Resurrections [4]: Hellbastard – Natural Order (1990)
Albums you MUST hear.....
Newcastle’s Hellbastard may have started life as a crusty old group of grinders but by the time 1990’s rowdy Natural Order arrived, things had turned defiantly and indefatigably thrashy!
Featuring the kind of unhinged vocals that made Exodus‘ Paul Baloff so beloved, Hellbastard’s grizzled throat of ‘Scruff’ Lewty was aided and abetted by the nastiest slice of European thrash riffs this side of Kreator and very few UK thrash acts sounded as raw as Hellbastard. As happy in the company of Carcass, Bolt Thrower, Godflesh and Napalm Death as they were with their thrashier comrades, “Justily Executed” was quite rightly included in Earache’s iconic 1991 sampler Grindcrusher, nestling Hellbastard comfortably alongside those extreme metal legends just mentioned.
With blinding speed, an arsenal of riffs and a dab hand at attention maintaining tempo changes, Natural Order remains a pretty fine technical thrash album and an underground cult classic that demands attention. In particular, the likes of outstanding opener “Interrogate Them” expertly took Hellbastard‘s punk/crust credentials and ladled Metallica-esque progression into the mix. The result transformed their defiantly British sound into a Bay Area-aping behemoth with Ride the Lightning‘s epic nuance nestling nicely next to the kind of gutter-snipe punk that could not be fucked with!
Things didn’t cheer up either.
“I Beg In Blood” is still more vicious than anything found on Exodus‘ Bonded By Blood (and that’s saying something) while the title track is an A-grade monster, picking apart the intricacies of West Coast thrash and adding an indefinable British grit to the never-ending cavalcade of riffs. Precious few bands have unleashed an album that mirrors the intensity of Dark Angel‘s Darkness Descends and Razor‘s Shotgun Justice but this overlooked UK classic dances to a similar beat; delivering an endless stream of quality riffing and no end of pace-setting snarling belligerence set to furious THRASH!

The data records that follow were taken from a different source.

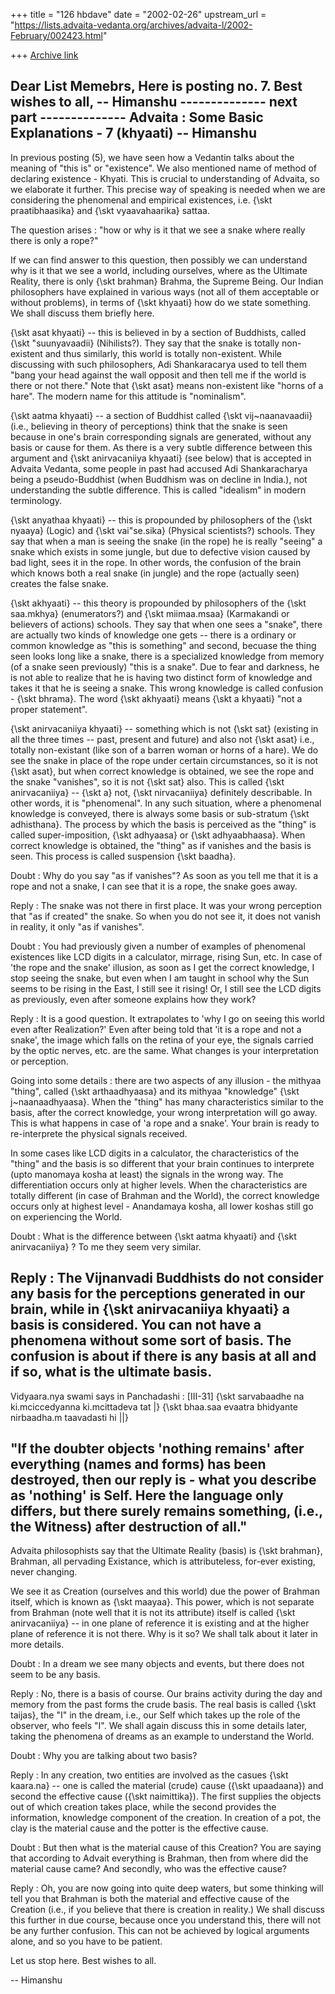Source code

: +++
title = "126 hbdave"
date = "2002-02-26"
upstream_url = "https://lists.advaita-vedanta.org/archives/advaita-l/2002-February/002423.html"

+++
[Archive link](https://lists.advaita-vedanta.org/archives/advaita-l/2002-February/002423.html)


Dear List Memebrs,
Here is posting no. 7.
Best wishes to all,
-- Himanshu
-------------- next part --------------
Advaita : Some Basic Explanations - 7 (khyaati)
                                                -- Himanshu
-----------------------------------------------------------
In previous posting (5), we have seen how a Vedantin talks
about the meaning of "this is" or "existence". We also
mentioned name of method of declaring existence - Khyati.
This is crucial to understanding of Advaita, so we elaborate
it further. This precise way of speaking is needed when we
are considering the phenomenal and empirical existences,
i.e. {\skt praatibhaasika} and {\skt vyaavahaarika} sattaa.

The question arises : "how or why is it that we see a snake where really
there is only a rope?"

If we can find answer to this question, then possibly we can understand
why is it that we see a world, including ourselves, where
as the Ultimate Reality, there is only {\skt brahman} Brahma, the Supreme
Being. Our Indian philosophers have explained in various ways (not all of
them acceptable or without problems), in terms of {\skt khyaati} how do we
state something. We shall discuss them briefly here.

{\skt asat khyaati} -- this is believed in by a section of Buddhists,
called {\skt "suunyavaadii} (Nihilists?). They say that the snake is totally
non-existent and thus similarly, this world is totally non-existent. While
discussing with such philosophers, Adi Shankaracarya used to tell
them "bang your head against the wall opposit and then tell me if the world
is there or not there."
        Note that {\skt asat} means non-existent like "horns of a hare".
        The modern name for this attitude is "nominalism".

{\skt aatma khyaati} -- a section of Buddhist called {\skt vij~naanavaadii}
(i.e., believing in theory of perceptions) think that the snake is seen
because in one's brain corresponding signals are generated, without any
basis or cause for them. As there is a very subtle difference between this
argument and {\skt anirvacaniiya khyaati} (see below) that is accepted in
Advaita Vedanta, some people in past had accused Adi Shankaracharya being a
pseudo-Buddhist (when Buddhism was on decline in India.), not understanding
the subtle difference.
        This is called "idealism" in modern terminology.

{\skt anyathaa khyaati} -- this is propounded by philosophers of the
{\skt nyaaya} (Logic) and {\skt vai"se.sika} (Physical scientists?)
schools. They say that when a man is seeing the snake (in the rope) he is
really "seeing" a snake which exists in some jungle, but due to defective
vision caused by bad light, sees it in the rope. In other words, the
confusion of the brain which knows both a real snake (in jungle) and the
rope (actually seen) creates the false snake.

{\skt akhyaati} -- this theory is propounded by philosophers of the
{\skt saa.mkhya} (enumerators?) and {\skt miimaa.msaa} (Karmakandi or
believers of actions) schools. They say that when one sees a "snake", there
are actually two kinds of knowledge one gets -- there is a ordinary or
common knowledge as "this is something" and second, becuase the thing seen
looks long like a snake, there is a specialized knowledge from memory
(of a snake seen previously) "this is a snake". Due to fear and darkness,
he is not able to realize that he is having two distinct form of knowledge
and takes it that he is seeing a snake. This wrong knowledge is called
confusion - {\skt bhrama}. The word {\skt akhyaati} means {\skt a khyaati}
"not a proper statement".

{\skt anirvacaniiya khyaati}  -- something which is not {\skt sat}
(existing in all the three times -- past, present and future) and also not
{\skt asat} i.e., totally non-existant (like son of a barren woman or
horns of a hare). We do see the snake in place of the rope under certain
circumstances, so it is not {\skt asat}, but when correct knowledge is
obtained, we see the rope and the snake "vanishes", so it is not {\skt sat}
also. This is called {\skt anirvacaniiya} -- {\skt a} not, {\skt nirvacaniiya}
definitely describable.
        In other words, it is "phenomenal".
        In any such situation, where a phenomenal knowledge is conveyed,
there is always some basis or sub-stratum {\skt adhisthana}. The process by
which the basis is perceived as the "thing" is called super-imposition,
{\skt adhyaasa} or {\skt adhyaabhaasa}. When correct knowledge is obtained,
the "thing" as if vanishes and the basis is seen. This process is called
suspension {\skt baadha}.

Doubt : Why do you say "as if vanishes"? As soon as you tell me that it is
a rope and not a snake, I can see that it is a rope, the snake goes away.

Reply : The snake was not there in first place. It was your wrong perception
that "as if created" the snake. So when you do not see it, it does not
vanish in reality, it only "as if vanishes".

Doubt : You had previously given a number of examples of phenomenal
existences like LCD digits in a calculator, mirrage, rising Sun, etc. In
case of 'the rope and the snake' illusion, as soon as I get the correct
knowledge, I stop seeing the snake, but even when I am taught in school why
the Sun seems to be rising in the East, I still see it rising! Or, I still
see the LCD digits as previously, even after someone explains how they work?

Reply : It is a good question. It extrapolates to 'why I go on seeing this
world even after Realization?'
Even after being told that 'it is a rope and not a snake', the image which
falls on the retina of your eye, the signals carried by the optic nerves,
etc. are the same. What changes is your interpretation or perception.

Going into some details : there are two aspects of any illusion - the
mithyaa "thing", called {\skt arthaadhyaasa} and its mithyaa "knowledge"
{\skt j~naanaadhyaasa}. When the "thing" has many characteristics similar
to the basis, after the correct knowledge, your wrong interpretation will
go away. This is what happens in case of 'a rope and a snake'. Your brain
is ready to re-interprete the physical signals received.

In some cases like LCD digits in a calculator, the characteristics of the
"thing" and the basis is so different that your brain continues to
interprete (upto manomaya kosha at least) the signals in the wrong way. The
differentiation occurs only at higher levels. When the characteristics are
totally different (in case of Brahman and the World), the correct knowledge
occurs only at highest level - Anandamaya kosha, all lower koshas still go
on experiencing the World.

Doubt : What is the difference between {\skt aatma khyaati} and
{\skt anirvacaniiya} ? To me they seem very similar.

Reply : The Vijnanvadi Buddhists do not consider any basis for the
perceptions generated in our brain, while in {\skt anirvacaniiya khyaati} a
basis is considered. You can not have a phenomena without some sort of basis.
The confusion is about if there is any basis at all and if so, what is the
ultimate basis.
----------------------------------------------------------------
Vidyaara.nya swami says in Panchadashi : [III-31]
{\skt sarvabaadhe na ki.mciccedyanna ki.mcittadeva tat |}
{\skt bhaa.saa evaatra bhidyante nirbaadha.m taavadasti hi ||}

"If the doubter objects 'nothing remains' after everything (names and forms)
has been destroyed, then our reply is - what you describe as 'nothing' is
Self. Here the language only differs, but there surely remains something,
(i.e., the Witness) after destruction of all."
------------------------------------------------------------------

Advaita philosophists say that the Ultimate Reality (basis) is {\skt brahman},
Brahman, all pervading Existance, which is attributeless, for-ever existing,
never changing.

We see it as Creation (ourselves and this world) due the power of Brahman
itself, which is known as {\skt maayaa}. This power, which is not separate
from Brahman (note well that it is not its attribute) itself is called
{\skt anirvacaniiya} -- in one plane of reference it is existing and at the
higher plane of reference it is not there. Why is it so?
We shall talk about it later in more details.

Doubt : In a dream we see many objects and events, but there does not
seem to be any basis.

Reply : No, there is a basis of course. Our brains activity during the
day and memory from the past forms the crude basis. The real basis is called
{\skt taijas}, the "I" in the dream, i.e., our Self which takes up the role
of the observer, who feels "I". We shall again discuss this in some details
later, taking the phenomena of dreams as an example to understand the World.

Doubt : Why you are talking about two basis?

Reply : In any creation, two entities are involved as the casues
{\skt kaara.na} -- one is called the material (crude) cause ({\skt upaadaana})
and second the effective cause ({\skt naimittika}). The first supplies the
objects out of which creation takes place, while the second provides the
information, knowledge component of the creation. In creation of a pot, the
clay is the material cause and the potter is the effective cause.

Doubt : But then what is the material cause of this Creation? You are
saying that according to Advait everything is Brahman, then from where did
the material cause came? And secondly, who was the effective cause?

Reply : Oh, you are now going into quite deep waters, but some thinking
will tell you that Brahman is both the material and effective cause of the
Creation (i.e., if you believe that there is creation in reality.) We shall
discuss this further in due course, because once you understand this, there
will not be any further confusion. This can not be achieved by logical
arguments alone, and so you have to be patient.

Let us stop here.
Best wishes to all.

-- Himanshu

Throwing a curveball every now and then by incorporating tender acoustic moments (“TAF” & “A Minor Point”) that were, admittedly, commonplace at the time – but never as medieval in sound as here – die hard fans of the band may have balked when they first heard this transition to thrash in 1990, but Natural Order still reeked of the streets.
Regardless of a change in direction, Hellbastard’s crust punk beginnings were still evident, intrinsically linking Natural Order to the movement they pioneered and, in essence, this under appreciated album cemented Hellbastard‘s place alongside fellow UK crust-thrashers Amebix and Sacrilege. The unholy triumvirate of crustcore/thrash!
Not just an under-appreciated classic of UK thrash but an under-appreciated classic in thrash history. Period.